Mark Toner, acting spokesman at State, clarified on Thursday the proposed percentage of cuts at State.

“There’s a little bit of confusion about that, so let me try to clarify it,” Toner said. “The FY 2018 budget requests 25.6 billion in base funding for the Department of State and USAID, and that’s a 10.1 billion or 28 percent reduction from the FY 2017 continuing resolution level.”

“So that’s a 28 percent reduction without the overseas contingency operations funding,” Toner said. “So the budget also requests, obviously, 12 billion as overseas contingency operations funding for a total request of 37.6 billion, which represents an overall reduction of 17.3 billion.”

“That’s 31 percent from the annualized – or from the CR level, which is base and OCO funds,” Toner said. “So just to simplify it, the two variations there – the 28 percent is the amount of reduction without OCO, which is the overseas contingency operations funding.”

“The 31 percent number or figure is with that overseas contingency operations funding,” Toner said.

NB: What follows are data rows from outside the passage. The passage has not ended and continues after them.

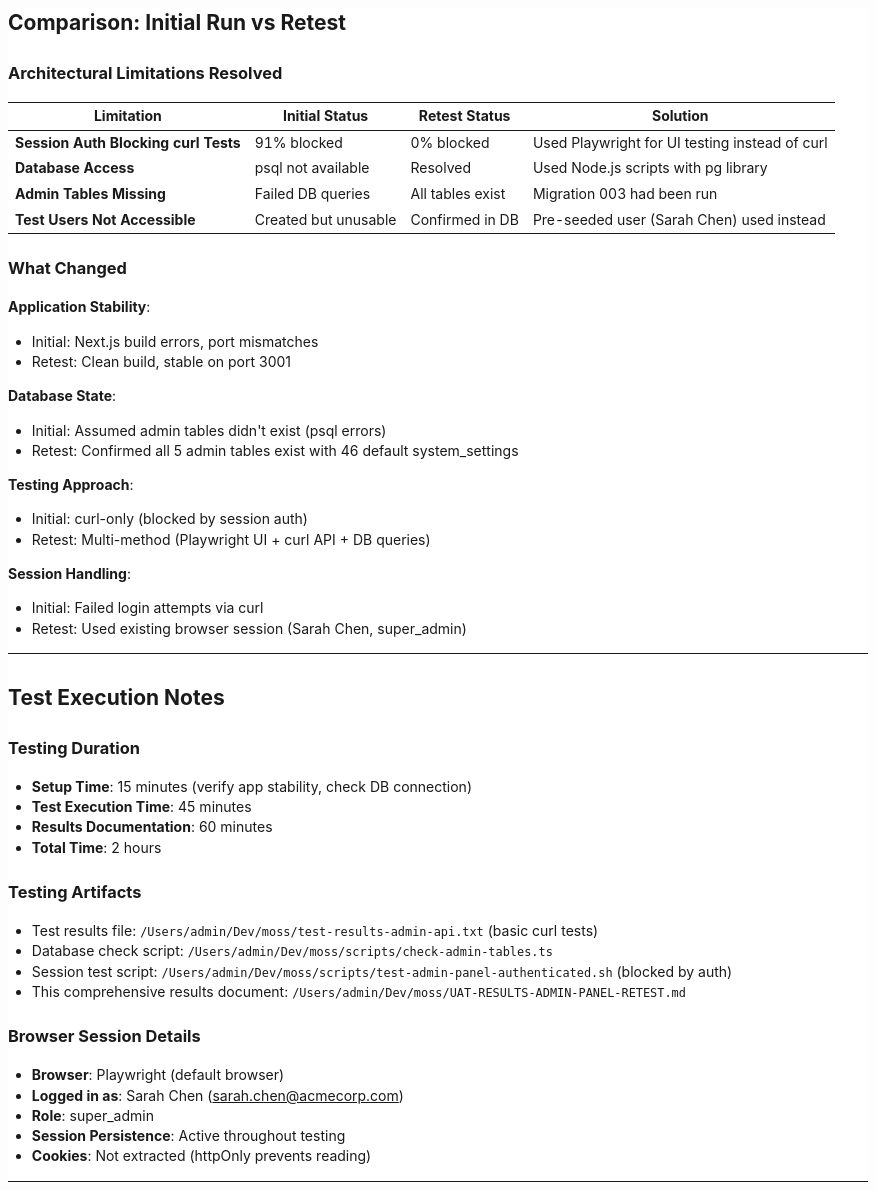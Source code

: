 
## Comparison: Initial Run vs Retest

### Architectural Limitations Resolved

| Limitation | Initial Status | Retest Status | Solution |
|------------|----------------|---------------|----------|
| **Session Auth Blocking curl Tests** | 91% blocked | 0% blocked | Used Playwright for UI testing instead of curl |
| **Database Access** | psql not available | Resolved | Used Node.js scripts with pg library |
| **Admin Tables Missing** | Failed DB queries | All tables exist | Migration 003 had been run |
| **Test Users Not Accessible** | Created but unusable | Confirmed in DB | Pre-seeded user (Sarah Chen) used instead |

### What Changed

**Application Stability**:
- Initial: Next.js build errors, port mismatches
- Retest: Clean build, stable on port 3001

**Database State**:
- Initial: Assumed admin tables didn't exist (psql errors)
- Retest: Confirmed all 5 admin tables exist with 46 default system_settings

**Testing Approach**:
- Initial: curl-only (blocked by session auth)
- Retest: Multi-method (Playwright UI + curl API + DB queries)

**Session Handling**:
- Initial: Failed login attempts via curl
- Retest: Used existing browser session (Sarah Chen, super_admin)

---

## Test Execution Notes

### Testing Duration
- **Setup Time**: 15 minutes (verify app stability, check DB connection)
- **Test Execution Time**: 45 minutes
- **Results Documentation**: 60 minutes
- **Total Time**: 2 hours

### Testing Artifacts
- Test results file: `/Users/admin/Dev/moss/test-results-admin-api.txt` (basic curl tests)
- Database check script: `/Users/admin/Dev/moss/scripts/check-admin-tables.ts`
- Session test script: `/Users/admin/Dev/moss/scripts/test-admin-panel-authenticated.sh` (blocked by auth)
- This comprehensive results document: `/Users/admin/Dev/moss/UAT-RESULTS-ADMIN-PANEL-RETEST.md`

### Browser Session Details
- **Browser**: Playwright (default browser)
- **Logged in as**: Sarah Chen (sarah.chen@acmecorp.com)
- **Role**: super_admin
- **Session Persistence**: Active throughout testing
- **Cookies**: Not extracted (httpOnly prevents reading)

---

The Los Angeles Times suggested in its reporting on Thursday that Secretary of State Rex Tillerson was not concerned with the budget cuts, rather than characterizing his remarks as compatible with President Trump’s assessment that the Department has been overfunded in the past.

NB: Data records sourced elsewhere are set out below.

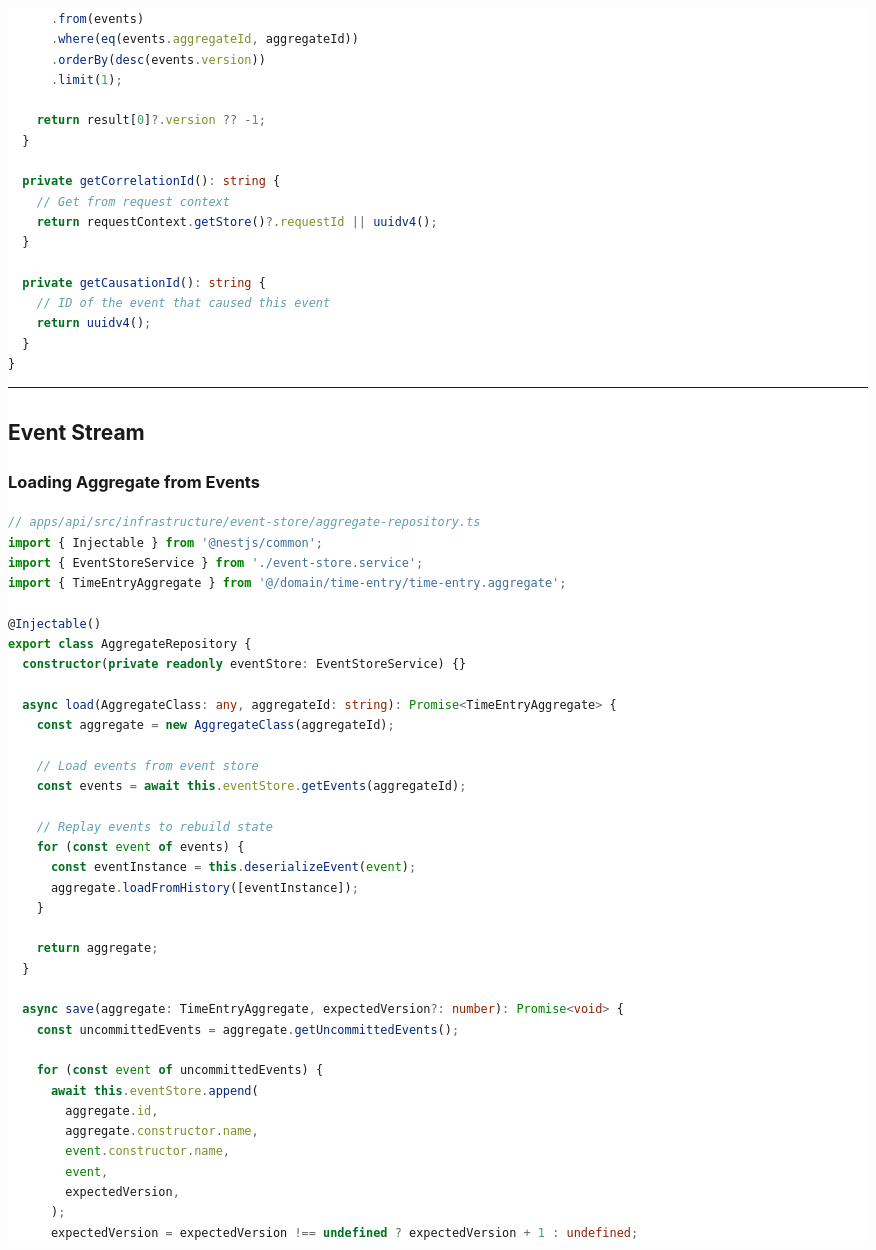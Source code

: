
 ```typescript
      .from(events)
      .where(eq(events.aggregateId, aggregateId))
      .orderBy(desc(events.version))
      .limit(1);

    return result[0]?.version ?? -1;
  }

  private getCorrelationId(): string {
    // Get from request context
    return requestContext.getStore()?.requestId || uuidv4();
  }

  private getCausationId(): string {
    // ID of the event that caused this event
    return uuidv4();
  }
}
```

---

## Event Stream

### Loading Aggregate from Events

```typescript
// apps/api/src/infrastructure/event-store/aggregate-repository.ts
import { Injectable } from '@nestjs/common';
import { EventStoreService } from './event-store.service';
import { TimeEntryAggregate } from '@/domain/time-entry/time-entry.aggregate';

@Injectable()
export class AggregateRepository {
  constructor(private readonly eventStore: EventStoreService) {}

  async load(AggregateClass: any, aggregateId: string): Promise<TimeEntryAggregate> {
    const aggregate = new AggregateClass(aggregateId);

    // Load events from event store
    const events = await this.eventStore.getEvents(aggregateId);

    // Replay events to rebuild state
    for (const event of events) {
      const eventInstance = this.deserializeEvent(event);
      aggregate.loadFromHistory([eventInstance]);
    }

    return aggregate;
  }

  async save(aggregate: TimeEntryAggregate, expectedVersion?: number): Promise<void> {
    const uncommittedEvents = aggregate.getUncommittedEvents();

    for (const event of uncommittedEvents) {
      await this.eventStore.append(
        aggregate.id,
        aggregate.constructor.name,
        event.constructor.name,
        event,
        expectedVersion,
      );
      expectedVersion = expectedVersion !== undefined ? expectedVersion + 1 : undefined;
```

“But the head of the department, Secretary of State Rex Tillerson, seemed unconcerned Thursday,” the Times reported.

“The level of spending that the State Department has been undertaking in the past — and particularly in this past year — is simply not sustainable,” Tillerson said at a brief news conference in Tokyo, the first stop on a six-day, three-nation tour of Asia.

“Tillerson, for most of his career a top executive at Exxon Mobil, said he expected more aid from other countries would help to cover the shortfall as the U.S. recedes, and he said he was ‘confident’ the State Department would continue to fulfill its mission,” the Times reported.

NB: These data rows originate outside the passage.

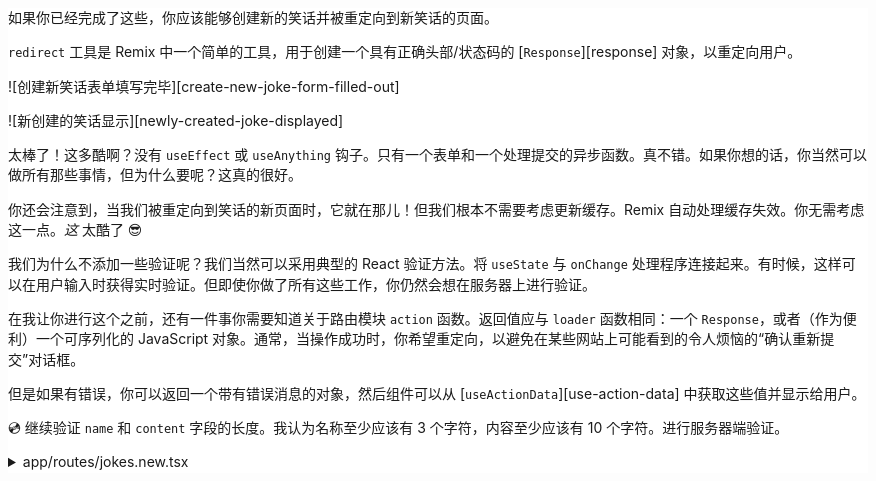 </details>

如果你已经完成了这些，你应该能够创建新的笑话并被重定向到新笑话的页面。

<docs-info>

`redirect` 工具是 Remix 中一个简单的工具，用于创建一个具有正确头部/状态码的 [`Response`][response] 对象，以重定向用户。

</docs-info>

![创建新笑话表单填写完毕][create-new-joke-form-filled-out]

![新创建的笑话显示][newly-created-joke-displayed]

太棒了！这多酷啊？没有 `useEffect` 或 `useAnything` 钩子。只有一个表单和一个处理提交的异步函数。真不错。如果你想的话，你当然可以做所有那些事情，但为什么要呢？这真的很好。

你还会注意到，当我们被重定向到笑话的新页面时，它就在那儿！但我们根本不需要考虑更新缓存。Remix 自动处理缓存失效。你无需考虑这一点。_这_ 太酷了 😎

我们为什么不添加一些验证呢？我们当然可以采用典型的 React 验证方法。将 `useState` 与 `onChange` 处理程序连接起来。有时候，这样可以在用户输入时获得实时验证。但即使你做了所有这些工作，你仍然会想在服务器上进行验证。

在我让你进行这个之前，还有一件事你需要知道关于路由模块 `action` 函数。返回值应与 `loader` 函数相同：一个 `Response`，或者（作为便利）一个可序列化的 JavaScript 对象。通常，当操作成功时，你希望重定向，以避免在某些网站上可能看到的令人烦恼的“确认重新提交”对话框。



但是如果有错误，你可以返回一个带有错误消息的对象，然后组件可以从 [`useActionData`][use-action-data] 中获取这些值并显示给用户。

💿 继续验证 `name` 和 `content` 字段的长度。我认为名称至少应该有 3 个字符，内容至少应该有 10 个字符。进行服务器端验证。

<details>

<summary>app/routes/jokes.new.tsx</summary>

```tsx filename=app/routes/jokes.new.tsx lines=[3,6,8-12,14-18,30-34,37-40,42-48,55,65,68-75,78-86,92,94-101,104-112,115-122]
import type { ActionFunctionArgs } from "@remix-run/node";
import { redirect } from "@remix-run/node";
import { useActionData } from "@remix-run/react";

import { db } from "~/utils/db.server";
import { badRequest } from "~/utils/request.server";

function validateJokeContent(content: string) {
  if (content.length < 10) {
    return "这个笑话太短了";
  }
}

function validateJokeName(name: string) {
  if (name.length < 3) {
    return "这个笑话的名称太短了";
  }
}

export const action = async ({
  request,
}: ActionFunctionArgs) => {
  const form = await request.formData();
  const content = form.get("content");
  const name = form.get("name");
  if (
    typeof content !== "string" ||
    typeof name !== "string"
  ) {
    return badRequest({
      fieldErrors: null,
      fields: null,
      formError: "表单未正确提交。",
    });
  }
```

“We are going to be undertaking a very comprehensive examination of how programs are executed, a very comprehensive examination of how we are structured, and I’m confident that with the input of the men and women of the State Department, we are going to construct a way forward that allows us to be much more effective, much more efficient and be able to do a lot with fewer dollars,” Tillerson said.

“We understand the challenge,” Tillerson said. “I take the challenge that the president has given us on willingly and with great expectation that with everyone in the State Department’s assistance, we’re going to deliver a much better result for the American people in the future.”